1994: House Hearing on H.R.3508/ S.1618 – Tribal Self-Governance Act of 1993

Statement of Ada Deer, Assistant Secretary- Indian Affairs: “As former chairperson of the Menominee Nation, I know firsthand how important it is for a tribe’s government to have control over sufficient resources to meet the needs of its people. I have engaged in numerous discussions over the years with tribal leaders about the need for a more balanced relationship with the U.S. I want to do everything I possibly can to assist tribes in preparing for the 21st century.

By way of background, I should point out that we now have 28
tribes in tribal self-governance. These 28 tribes, which are geographically dispersed in 12 States, will account for over $100 million of the Bureau of Indian Affairs budget in 1994.
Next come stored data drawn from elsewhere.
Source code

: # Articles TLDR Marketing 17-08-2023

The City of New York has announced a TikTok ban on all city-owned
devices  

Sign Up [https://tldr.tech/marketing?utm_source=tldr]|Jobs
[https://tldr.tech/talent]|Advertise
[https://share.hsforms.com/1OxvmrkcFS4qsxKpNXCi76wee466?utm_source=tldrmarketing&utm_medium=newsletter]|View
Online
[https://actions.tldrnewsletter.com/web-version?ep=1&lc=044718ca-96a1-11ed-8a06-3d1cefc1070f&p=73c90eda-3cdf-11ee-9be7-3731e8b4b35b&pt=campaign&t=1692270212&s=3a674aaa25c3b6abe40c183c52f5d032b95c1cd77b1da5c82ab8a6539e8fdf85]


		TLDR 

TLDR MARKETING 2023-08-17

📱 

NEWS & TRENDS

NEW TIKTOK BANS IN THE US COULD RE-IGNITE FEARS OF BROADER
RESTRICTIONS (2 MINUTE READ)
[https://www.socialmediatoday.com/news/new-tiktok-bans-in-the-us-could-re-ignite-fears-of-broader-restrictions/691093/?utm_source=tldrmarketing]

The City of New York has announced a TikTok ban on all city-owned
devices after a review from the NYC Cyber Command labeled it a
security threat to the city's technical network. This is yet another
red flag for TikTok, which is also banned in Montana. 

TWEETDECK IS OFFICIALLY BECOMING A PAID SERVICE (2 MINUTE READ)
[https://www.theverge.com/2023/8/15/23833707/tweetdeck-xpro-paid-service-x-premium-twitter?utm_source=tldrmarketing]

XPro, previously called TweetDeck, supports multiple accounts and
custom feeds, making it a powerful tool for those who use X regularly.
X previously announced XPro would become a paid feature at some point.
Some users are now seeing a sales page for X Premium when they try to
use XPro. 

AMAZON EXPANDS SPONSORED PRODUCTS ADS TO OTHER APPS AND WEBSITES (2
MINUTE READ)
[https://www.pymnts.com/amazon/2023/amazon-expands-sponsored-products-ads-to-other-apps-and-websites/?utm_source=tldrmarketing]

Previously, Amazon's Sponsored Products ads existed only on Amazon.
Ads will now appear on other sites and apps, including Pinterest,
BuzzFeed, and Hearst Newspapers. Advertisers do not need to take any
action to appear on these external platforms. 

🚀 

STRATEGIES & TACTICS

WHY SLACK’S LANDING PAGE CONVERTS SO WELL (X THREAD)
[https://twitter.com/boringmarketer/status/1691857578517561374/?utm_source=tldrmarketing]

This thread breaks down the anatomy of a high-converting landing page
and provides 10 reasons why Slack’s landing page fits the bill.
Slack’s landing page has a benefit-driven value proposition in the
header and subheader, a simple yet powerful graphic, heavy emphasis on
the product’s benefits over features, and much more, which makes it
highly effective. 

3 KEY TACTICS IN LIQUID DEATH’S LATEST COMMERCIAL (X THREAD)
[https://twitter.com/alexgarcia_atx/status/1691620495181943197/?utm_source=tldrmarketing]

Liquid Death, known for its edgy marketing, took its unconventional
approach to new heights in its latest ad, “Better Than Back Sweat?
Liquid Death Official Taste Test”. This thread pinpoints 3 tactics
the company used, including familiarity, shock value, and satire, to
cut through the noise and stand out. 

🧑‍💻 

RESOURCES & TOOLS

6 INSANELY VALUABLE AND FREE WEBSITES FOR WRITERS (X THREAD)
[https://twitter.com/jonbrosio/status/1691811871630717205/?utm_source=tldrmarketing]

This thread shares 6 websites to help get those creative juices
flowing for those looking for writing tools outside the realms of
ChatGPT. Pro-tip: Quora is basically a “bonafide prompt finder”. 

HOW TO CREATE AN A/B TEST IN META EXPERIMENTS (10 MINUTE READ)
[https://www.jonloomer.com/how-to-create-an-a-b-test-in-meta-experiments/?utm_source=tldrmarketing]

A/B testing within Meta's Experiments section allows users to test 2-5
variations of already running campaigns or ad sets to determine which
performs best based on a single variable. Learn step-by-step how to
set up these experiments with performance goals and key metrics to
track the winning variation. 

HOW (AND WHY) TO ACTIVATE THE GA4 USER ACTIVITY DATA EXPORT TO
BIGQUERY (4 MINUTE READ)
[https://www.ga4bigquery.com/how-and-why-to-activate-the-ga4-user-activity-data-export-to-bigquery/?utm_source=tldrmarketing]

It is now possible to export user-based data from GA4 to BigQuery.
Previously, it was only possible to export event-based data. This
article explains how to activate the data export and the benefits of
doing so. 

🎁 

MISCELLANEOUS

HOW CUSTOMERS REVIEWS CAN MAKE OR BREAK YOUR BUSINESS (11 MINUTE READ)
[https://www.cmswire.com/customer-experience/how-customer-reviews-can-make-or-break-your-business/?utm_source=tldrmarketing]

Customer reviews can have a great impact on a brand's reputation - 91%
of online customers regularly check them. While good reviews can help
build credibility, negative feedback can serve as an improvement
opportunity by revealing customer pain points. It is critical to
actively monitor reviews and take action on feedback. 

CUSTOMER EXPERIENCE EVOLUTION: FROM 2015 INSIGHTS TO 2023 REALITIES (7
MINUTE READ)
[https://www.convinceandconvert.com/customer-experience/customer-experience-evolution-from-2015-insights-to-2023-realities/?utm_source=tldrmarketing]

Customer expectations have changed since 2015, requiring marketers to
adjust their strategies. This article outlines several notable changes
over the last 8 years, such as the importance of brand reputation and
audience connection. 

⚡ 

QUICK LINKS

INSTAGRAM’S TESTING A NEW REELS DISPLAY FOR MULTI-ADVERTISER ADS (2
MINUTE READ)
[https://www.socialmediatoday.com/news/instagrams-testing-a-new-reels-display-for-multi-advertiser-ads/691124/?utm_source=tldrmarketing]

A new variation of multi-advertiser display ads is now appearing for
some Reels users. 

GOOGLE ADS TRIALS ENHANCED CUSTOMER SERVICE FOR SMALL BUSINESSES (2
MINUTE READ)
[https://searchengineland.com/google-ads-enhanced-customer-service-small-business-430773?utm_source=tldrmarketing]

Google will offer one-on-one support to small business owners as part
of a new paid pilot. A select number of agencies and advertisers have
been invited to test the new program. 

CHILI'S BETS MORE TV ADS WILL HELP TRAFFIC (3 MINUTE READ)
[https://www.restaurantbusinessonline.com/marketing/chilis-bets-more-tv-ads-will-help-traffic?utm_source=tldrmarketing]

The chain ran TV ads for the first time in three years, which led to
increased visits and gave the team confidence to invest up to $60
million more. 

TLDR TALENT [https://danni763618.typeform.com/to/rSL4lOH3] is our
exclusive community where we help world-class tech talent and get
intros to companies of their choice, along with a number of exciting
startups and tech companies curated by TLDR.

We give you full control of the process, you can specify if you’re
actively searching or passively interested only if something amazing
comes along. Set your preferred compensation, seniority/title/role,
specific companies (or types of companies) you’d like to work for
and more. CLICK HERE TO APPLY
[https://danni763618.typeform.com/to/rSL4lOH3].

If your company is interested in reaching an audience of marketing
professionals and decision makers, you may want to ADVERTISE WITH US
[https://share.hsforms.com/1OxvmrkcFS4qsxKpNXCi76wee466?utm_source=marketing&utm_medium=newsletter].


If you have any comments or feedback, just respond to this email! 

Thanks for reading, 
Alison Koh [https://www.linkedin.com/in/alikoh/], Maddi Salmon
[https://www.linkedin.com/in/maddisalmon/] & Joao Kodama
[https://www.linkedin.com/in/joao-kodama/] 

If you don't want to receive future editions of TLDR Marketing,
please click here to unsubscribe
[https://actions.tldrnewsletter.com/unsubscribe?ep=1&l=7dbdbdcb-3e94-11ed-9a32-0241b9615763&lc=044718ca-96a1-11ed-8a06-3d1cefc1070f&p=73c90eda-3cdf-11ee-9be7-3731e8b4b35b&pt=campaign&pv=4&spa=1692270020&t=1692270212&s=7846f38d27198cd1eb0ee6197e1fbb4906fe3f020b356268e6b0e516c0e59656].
Mr. Chairman, I have two overarching recommendations. First,
the self-governance demonstration project should be made permanent and available to more tribes. Second, I am proposing that this legislation be separated from the Indian Self-Determination Act and enacted as a freestanding law. I believe that the policy of self-governance is the most significant Federal policy for tribes since the Indian Reorganization Act of 1934. Self-governance will be the policy that will guide the relationship between the Federal Government and the tribes into the 21st century. Creating a separate Public Law for a permanent self-governance program would symbolize its importance.
We believe that recognizing tribal self-governance and self-determination is our greatest responsibility in our Federal trust relationship with Indian tribes. We see self-governance as a crucial step in making self-determination a reality. Self-governance makes tribal governments closer and more accountable to the political processes of those they govern.”